Problem to work on:
All of the records should be given back exactly and in full.
Segment Start: Input
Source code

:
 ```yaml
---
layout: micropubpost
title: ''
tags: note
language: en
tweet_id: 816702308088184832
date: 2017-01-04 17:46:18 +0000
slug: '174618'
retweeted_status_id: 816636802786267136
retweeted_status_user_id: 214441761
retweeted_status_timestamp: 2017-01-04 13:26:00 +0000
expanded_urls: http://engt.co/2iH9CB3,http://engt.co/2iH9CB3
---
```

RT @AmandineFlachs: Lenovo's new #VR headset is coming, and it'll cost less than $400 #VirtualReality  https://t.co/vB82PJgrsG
Segment End: Input
Response:
Source code

:
 ```yaml
---
layout: micropubpost
title: ''
tags: note
language: en
tweet_id: 816702308088184832
date: 2017-01-04 17:46:18 +0000
slug: '174618'
retweeted_status_id: 816636802786267136
retweeted_status_user_id: 214441761
retweeted_status_timestamp: 2017-01-04 13:26:00 +0000
expanded_urls: http://engt.co/2iH9CB3,http://engt.co/2iH9CB3
---
```

RT @AmandineFlachs: Lenovo's new #VR headset is coming, and it'll cost less than $400 #VirtualReality  https://t.co/vB82PJgrsG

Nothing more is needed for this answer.